Film Screening and Discussion: Street of Ships
Thursday, October 1, 2009, 6:30pm
Anthology Film Archives, 32 Second Avenue at East 2nd Street, Manhattan
Fee: $15/$10 for Friends of HDC, seniors & students.

“Street of Ships” is a 1982 documentary by Charles Richards that chronicles the efforts by Peter Stanford and the early Friends of South Street to save from destruction and preserve some of the city’s oldest and most historically significant buildings. It concludes with the controversy surrounding the goals of 1980s commercial developers versus those wishing to maintain the area’s historical authenticity. The film features archival footage of the Seaport that evokes its past uses as a port and commercial district, along with interviews with area stakeholders and policy experts. The film will be followed by a presentation by Robert LaValva, founder and director of New Amsterdam Market, about the role of waterfront markets. The program will conclude with a discussion—reflecting new opportunities for the future of the Seaport District—with participants from the film including Peter Stanford, a founder and past president of South Street Seaport Museum and Terry Walton, a founder of the Seaport Museum and vice chair of the Working Harbor Committee.
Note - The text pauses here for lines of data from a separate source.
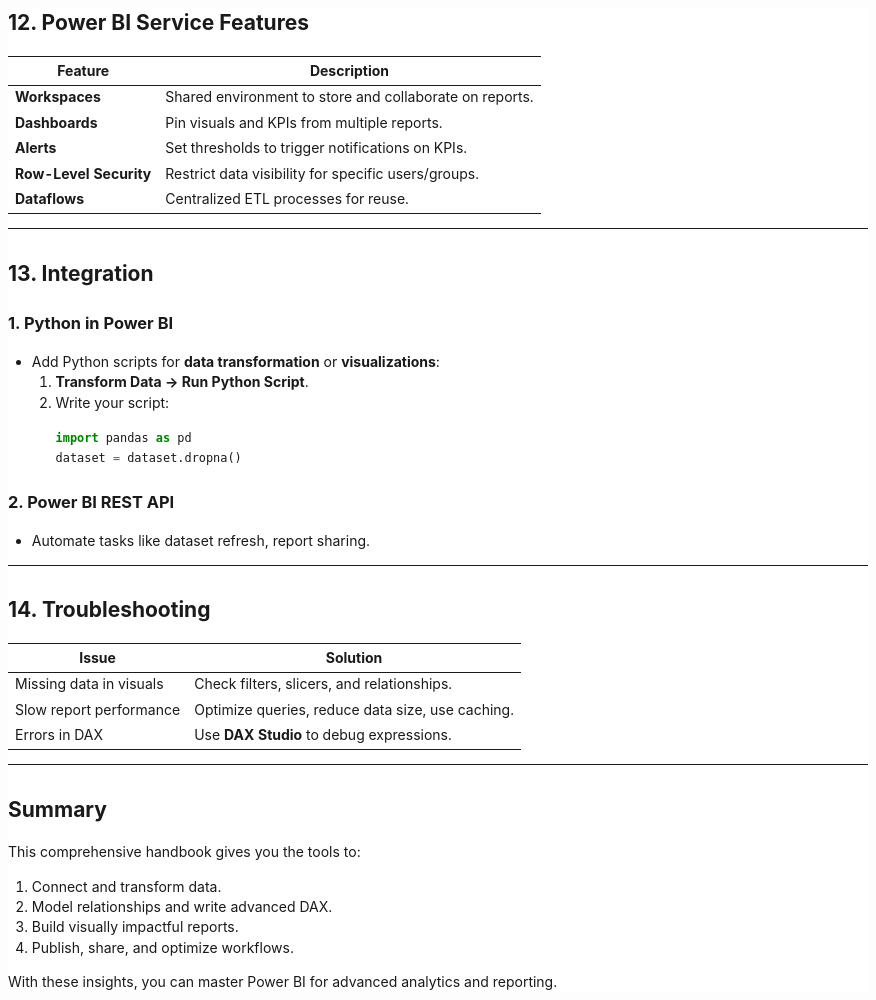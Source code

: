 
## **12. Power BI Service Features**

| **Feature**                 | **Description**                                              |
|-----------------------------|-------------------------------------------------------------|
| **Workspaces**              | Shared environment to store and collaborate on reports.     |
| **Dashboards**              | Pin visuals and KPIs from multiple reports.                 |
| **Alerts**                  | Set thresholds to trigger notifications on KPIs.            |
| **Row-Level Security**      | Restrict data visibility for specific users/groups.         |
| **Dataflows**               | Centralized ETL processes for reuse.                        |

---

## **13. Integration**

### **1. Python in Power BI**
- Add Python scripts for **data transformation** or **visualizations**:
   1. **Transform Data → Run Python Script**.
   2. Write your script:
      ```python
      import pandas as pd
      dataset = dataset.dropna()
      ```

### **2. Power BI REST API**
- Automate tasks like dataset refresh, report sharing.

---

## **14. Troubleshooting**

| **Issue**                        | **Solution**                                     |
|----------------------------------|-------------------------------------------------|
| Missing data in visuals          | Check filters, slicers, and relationships.       |
| Slow report performance          | Optimize queries, reduce data size, use caching. |
| Errors in DAX                    | Use **DAX Studio** to debug expressions.         |

---

## **Summary**

This comprehensive handbook gives you the tools to:
1. Connect and transform data.
2. Model relationships and write advanced DAX.
3. Build visually impactful reports.
4. Publish, share, and optimize workflows.

With these insights, you can master Power BI for advanced analytics and reporting.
On the Waterfront: A Lecture
Wednesday, October 14, 2009, 6:30pm
The Seamen’s Church Institute, 241 Water Street, Manhattan
Fee: $15/$10 for Friends, seniors & students.
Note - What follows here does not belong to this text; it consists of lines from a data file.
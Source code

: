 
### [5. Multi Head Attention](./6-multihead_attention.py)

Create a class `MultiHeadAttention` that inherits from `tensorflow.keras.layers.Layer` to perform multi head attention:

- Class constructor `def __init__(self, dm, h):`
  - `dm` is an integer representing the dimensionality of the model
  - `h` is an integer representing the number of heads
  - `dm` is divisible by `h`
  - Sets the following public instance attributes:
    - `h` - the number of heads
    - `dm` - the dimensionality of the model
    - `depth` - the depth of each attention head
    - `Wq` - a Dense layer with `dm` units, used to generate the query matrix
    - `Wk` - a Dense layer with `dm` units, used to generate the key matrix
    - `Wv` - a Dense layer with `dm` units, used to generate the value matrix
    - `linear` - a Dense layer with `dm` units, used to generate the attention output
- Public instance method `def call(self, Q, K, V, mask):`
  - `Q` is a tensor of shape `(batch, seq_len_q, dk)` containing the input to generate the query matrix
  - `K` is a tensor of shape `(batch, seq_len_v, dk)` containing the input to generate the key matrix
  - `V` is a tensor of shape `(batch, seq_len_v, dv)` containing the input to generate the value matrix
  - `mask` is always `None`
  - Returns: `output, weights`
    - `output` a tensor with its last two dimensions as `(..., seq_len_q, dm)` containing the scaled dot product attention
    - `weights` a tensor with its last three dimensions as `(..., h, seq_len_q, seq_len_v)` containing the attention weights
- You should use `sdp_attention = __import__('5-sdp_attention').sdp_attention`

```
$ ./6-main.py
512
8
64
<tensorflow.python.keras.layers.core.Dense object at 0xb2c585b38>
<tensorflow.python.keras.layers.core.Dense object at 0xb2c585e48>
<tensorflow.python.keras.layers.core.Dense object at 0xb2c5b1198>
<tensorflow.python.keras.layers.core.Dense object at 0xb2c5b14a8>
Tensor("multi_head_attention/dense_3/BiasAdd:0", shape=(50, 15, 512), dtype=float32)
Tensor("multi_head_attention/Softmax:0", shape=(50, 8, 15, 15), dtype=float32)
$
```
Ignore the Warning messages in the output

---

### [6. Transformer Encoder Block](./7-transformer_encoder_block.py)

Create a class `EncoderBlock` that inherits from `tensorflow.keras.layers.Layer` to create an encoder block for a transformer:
This panel will examine the history and future of the waterfront through different lenses, from the commercial past of its wharves and docks to the adaptive reuse of structures still lining its edges. Richard A. Greenwald, professor of history and dean of graduate studies at Drew University will discuss the commercial aspects of New York City’s waterfront development from the mid-19th century up to 1950 as depicted in the film, “On the Waterfront.” Roland Lewis, president and CEO of the Metropolitan Waterfront Alliance, will examine the reuse of industrial structures along the City’s waterfront. The third speaker, Kevin Bone, an architect and editor of several books on the waterfront, will address the history and development of Manhattan’s historic seawall, a gargantuan structure which encircles the whole island and has literally shaped how the city has grown.

From the Ferries to the Fish Market: A Walking Tour of the South street Seaport

Sunday, October 18, 2009, 11:00am
Location to be announced upon registration.
Fee: October 18: $35/$25 for Friends, seniors & students.

The series will conclude with an in-depth tour of the South Street Seaport, examining such noted landmarks as the South Street Seaport Museum, the WPA-era New Market Building, and historic local businesses. Tour attendees will hear about the South Street Seaport’s diverse past from its beginnings up to the current day as a commercial, retail and residential district. Mr. LaValva will also discuss the role of public markets in shaping the East River waterfront. More recent history and plans for the future, including the massive redevelopment proposal by General Growth Properties will also be addressed by special guest Madeline Rogers. Due in part to this proposed development, in 2009 the Historic Districts Council successfully nominated the Seaport to the Preservation League of New York State’s “Seven to Save” listing of places to preserve in New York State. The tour will end at Acqua, a noted Seaport establishment for a complimentary drink. The exact location for the tour will be announced upon registration.

The complete series of all three events is $60/$40 for Friends, seniors & students. Advance reservations are required. Tickets can be ordered by visiting or contacting www.hdc.org, 212-614-9107 or hdc@hdc.org.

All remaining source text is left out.